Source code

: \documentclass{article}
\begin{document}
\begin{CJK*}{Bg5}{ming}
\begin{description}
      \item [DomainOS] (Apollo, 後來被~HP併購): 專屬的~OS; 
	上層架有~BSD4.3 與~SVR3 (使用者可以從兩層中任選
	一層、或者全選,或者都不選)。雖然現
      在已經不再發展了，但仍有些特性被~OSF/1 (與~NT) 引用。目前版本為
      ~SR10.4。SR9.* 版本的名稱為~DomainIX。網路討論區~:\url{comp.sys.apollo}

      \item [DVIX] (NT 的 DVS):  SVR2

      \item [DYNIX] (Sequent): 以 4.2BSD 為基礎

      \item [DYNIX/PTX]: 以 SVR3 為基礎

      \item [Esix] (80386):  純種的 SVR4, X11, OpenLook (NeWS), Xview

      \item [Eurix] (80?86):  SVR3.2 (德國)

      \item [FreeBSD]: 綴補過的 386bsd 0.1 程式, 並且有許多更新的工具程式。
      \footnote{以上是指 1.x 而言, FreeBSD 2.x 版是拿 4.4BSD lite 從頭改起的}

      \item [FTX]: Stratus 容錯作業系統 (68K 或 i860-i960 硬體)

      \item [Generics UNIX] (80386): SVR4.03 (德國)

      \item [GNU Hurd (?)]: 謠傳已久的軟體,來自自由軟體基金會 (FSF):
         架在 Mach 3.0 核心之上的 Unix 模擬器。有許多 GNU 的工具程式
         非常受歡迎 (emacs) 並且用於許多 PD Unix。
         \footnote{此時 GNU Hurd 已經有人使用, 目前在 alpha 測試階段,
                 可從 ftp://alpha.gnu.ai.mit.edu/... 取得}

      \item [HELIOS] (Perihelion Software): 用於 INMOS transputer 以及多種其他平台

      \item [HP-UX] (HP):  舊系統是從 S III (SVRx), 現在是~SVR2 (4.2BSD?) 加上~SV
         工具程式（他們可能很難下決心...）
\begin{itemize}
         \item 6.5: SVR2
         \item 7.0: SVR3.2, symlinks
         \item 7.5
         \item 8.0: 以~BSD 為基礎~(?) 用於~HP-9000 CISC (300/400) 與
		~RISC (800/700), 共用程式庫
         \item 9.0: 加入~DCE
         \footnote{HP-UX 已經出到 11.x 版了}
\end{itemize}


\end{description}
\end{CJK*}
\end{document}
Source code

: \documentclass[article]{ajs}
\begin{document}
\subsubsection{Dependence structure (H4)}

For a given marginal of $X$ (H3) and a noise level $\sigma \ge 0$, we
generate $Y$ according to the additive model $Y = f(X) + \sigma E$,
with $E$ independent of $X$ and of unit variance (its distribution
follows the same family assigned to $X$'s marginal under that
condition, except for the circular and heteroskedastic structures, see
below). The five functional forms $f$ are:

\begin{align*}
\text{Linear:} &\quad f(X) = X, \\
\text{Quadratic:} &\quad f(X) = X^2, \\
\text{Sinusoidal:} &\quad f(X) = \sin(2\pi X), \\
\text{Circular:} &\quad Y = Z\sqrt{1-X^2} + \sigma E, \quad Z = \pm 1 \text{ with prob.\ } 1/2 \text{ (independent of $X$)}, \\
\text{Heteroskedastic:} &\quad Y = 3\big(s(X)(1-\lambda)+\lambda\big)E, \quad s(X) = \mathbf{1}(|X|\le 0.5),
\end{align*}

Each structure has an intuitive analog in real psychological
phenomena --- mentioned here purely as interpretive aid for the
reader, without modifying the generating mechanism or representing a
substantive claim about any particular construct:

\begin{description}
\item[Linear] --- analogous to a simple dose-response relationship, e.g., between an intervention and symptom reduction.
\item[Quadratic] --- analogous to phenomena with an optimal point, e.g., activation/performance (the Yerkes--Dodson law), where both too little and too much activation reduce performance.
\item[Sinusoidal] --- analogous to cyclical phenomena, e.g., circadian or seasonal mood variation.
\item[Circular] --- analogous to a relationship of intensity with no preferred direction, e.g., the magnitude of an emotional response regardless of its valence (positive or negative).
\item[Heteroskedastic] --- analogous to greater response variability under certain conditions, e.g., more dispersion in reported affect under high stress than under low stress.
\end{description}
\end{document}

--

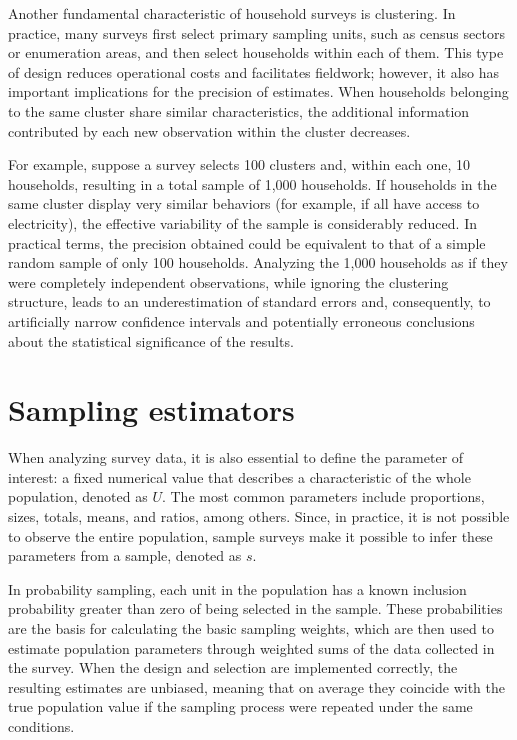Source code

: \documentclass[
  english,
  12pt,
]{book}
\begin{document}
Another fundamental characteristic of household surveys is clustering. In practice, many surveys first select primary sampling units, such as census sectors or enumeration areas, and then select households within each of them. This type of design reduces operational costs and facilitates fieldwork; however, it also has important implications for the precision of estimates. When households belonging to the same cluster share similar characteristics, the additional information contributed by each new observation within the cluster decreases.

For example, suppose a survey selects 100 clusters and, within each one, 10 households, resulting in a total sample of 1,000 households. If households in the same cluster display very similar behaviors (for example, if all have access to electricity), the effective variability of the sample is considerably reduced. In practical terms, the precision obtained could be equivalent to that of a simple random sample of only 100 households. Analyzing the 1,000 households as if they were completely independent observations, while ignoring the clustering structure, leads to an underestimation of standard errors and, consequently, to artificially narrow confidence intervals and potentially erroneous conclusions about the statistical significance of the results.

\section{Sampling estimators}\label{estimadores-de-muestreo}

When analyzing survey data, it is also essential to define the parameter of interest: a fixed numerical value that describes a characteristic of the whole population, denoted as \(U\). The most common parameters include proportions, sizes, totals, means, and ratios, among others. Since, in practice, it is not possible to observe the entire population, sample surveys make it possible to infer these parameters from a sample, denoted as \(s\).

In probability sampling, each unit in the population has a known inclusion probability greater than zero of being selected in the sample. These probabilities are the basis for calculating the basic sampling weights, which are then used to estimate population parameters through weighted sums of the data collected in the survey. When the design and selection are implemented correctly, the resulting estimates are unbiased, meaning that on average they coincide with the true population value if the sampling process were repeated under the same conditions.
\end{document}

---

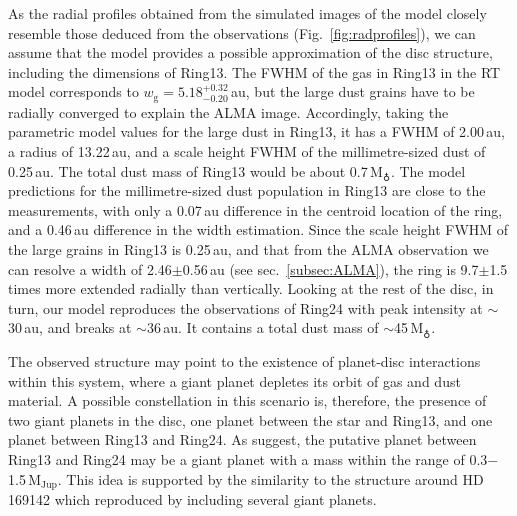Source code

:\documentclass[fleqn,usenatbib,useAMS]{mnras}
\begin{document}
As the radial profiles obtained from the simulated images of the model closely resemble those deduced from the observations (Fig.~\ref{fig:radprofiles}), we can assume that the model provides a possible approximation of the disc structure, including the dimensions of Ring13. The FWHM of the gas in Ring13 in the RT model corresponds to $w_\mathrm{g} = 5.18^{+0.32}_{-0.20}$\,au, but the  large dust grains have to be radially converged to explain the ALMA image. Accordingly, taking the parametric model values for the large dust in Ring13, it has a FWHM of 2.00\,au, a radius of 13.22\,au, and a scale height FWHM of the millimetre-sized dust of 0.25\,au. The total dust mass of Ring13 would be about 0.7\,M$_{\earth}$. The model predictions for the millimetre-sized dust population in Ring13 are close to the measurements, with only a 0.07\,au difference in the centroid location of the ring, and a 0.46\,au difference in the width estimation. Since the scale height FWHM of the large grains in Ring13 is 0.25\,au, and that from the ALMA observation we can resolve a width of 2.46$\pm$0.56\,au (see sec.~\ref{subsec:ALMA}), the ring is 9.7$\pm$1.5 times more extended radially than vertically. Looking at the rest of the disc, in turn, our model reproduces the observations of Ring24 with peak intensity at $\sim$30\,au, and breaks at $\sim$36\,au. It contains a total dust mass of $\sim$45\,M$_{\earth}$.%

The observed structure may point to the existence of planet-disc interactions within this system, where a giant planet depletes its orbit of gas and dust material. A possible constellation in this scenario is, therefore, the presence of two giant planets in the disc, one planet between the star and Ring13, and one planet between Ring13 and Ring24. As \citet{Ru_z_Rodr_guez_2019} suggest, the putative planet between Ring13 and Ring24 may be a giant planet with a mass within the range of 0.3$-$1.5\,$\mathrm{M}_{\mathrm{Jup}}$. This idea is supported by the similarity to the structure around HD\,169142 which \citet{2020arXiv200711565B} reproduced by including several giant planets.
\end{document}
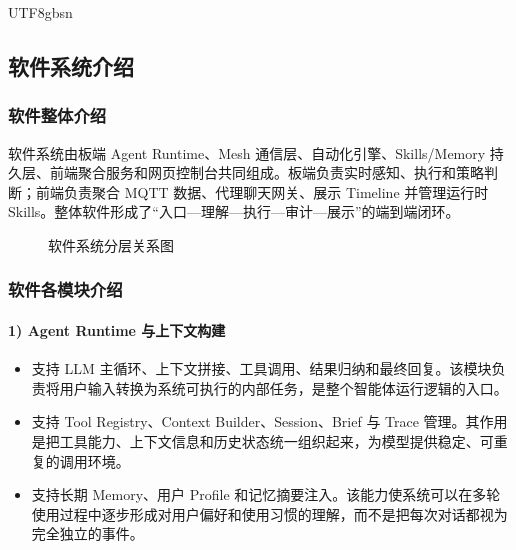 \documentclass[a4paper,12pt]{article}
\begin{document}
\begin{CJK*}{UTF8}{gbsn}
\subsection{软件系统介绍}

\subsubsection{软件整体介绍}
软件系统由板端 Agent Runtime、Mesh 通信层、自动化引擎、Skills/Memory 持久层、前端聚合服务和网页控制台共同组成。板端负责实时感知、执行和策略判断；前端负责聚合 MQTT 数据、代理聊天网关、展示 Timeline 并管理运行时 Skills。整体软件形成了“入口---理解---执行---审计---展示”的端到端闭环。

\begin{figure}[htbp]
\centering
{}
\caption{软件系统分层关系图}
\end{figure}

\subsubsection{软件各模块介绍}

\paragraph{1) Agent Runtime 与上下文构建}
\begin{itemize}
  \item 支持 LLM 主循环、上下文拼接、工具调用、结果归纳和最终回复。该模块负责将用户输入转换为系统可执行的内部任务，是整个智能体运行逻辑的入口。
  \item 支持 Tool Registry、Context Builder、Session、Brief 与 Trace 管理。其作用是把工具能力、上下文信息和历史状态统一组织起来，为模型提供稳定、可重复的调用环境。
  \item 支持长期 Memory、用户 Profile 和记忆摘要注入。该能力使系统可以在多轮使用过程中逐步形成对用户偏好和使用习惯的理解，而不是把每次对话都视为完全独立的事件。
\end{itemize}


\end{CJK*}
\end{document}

▶ _What you should do_
From the material above, copy exactly the lines between the line holding "在已經不再發展了，但仍有些特性被~OSF/1 (與~NT) 引用。目前版本為" and the line holding "OpenLook (NeWS), Xview", inclusive, and only those.

▶ _Solution to this task_
      在已經不再發展了，但仍有些特性被~OSF/1 (與~NT) 引用。目前版本為
      ~SR10.4。SR9.* 版本的名稱為~DomainIX。網路討論區~:\url{comp.sys.apollo}

      \item [DVIX] (NT 的 DVS):  SVR2

      \item [DYNIX] (Sequent): 以 4.2BSD 為基礎

      \item [DYNIX/PTX]: 以 SVR3 為基礎

      \item [Esix] (80386):  純種的 SVR4, X11, OpenLook (NeWS), Xview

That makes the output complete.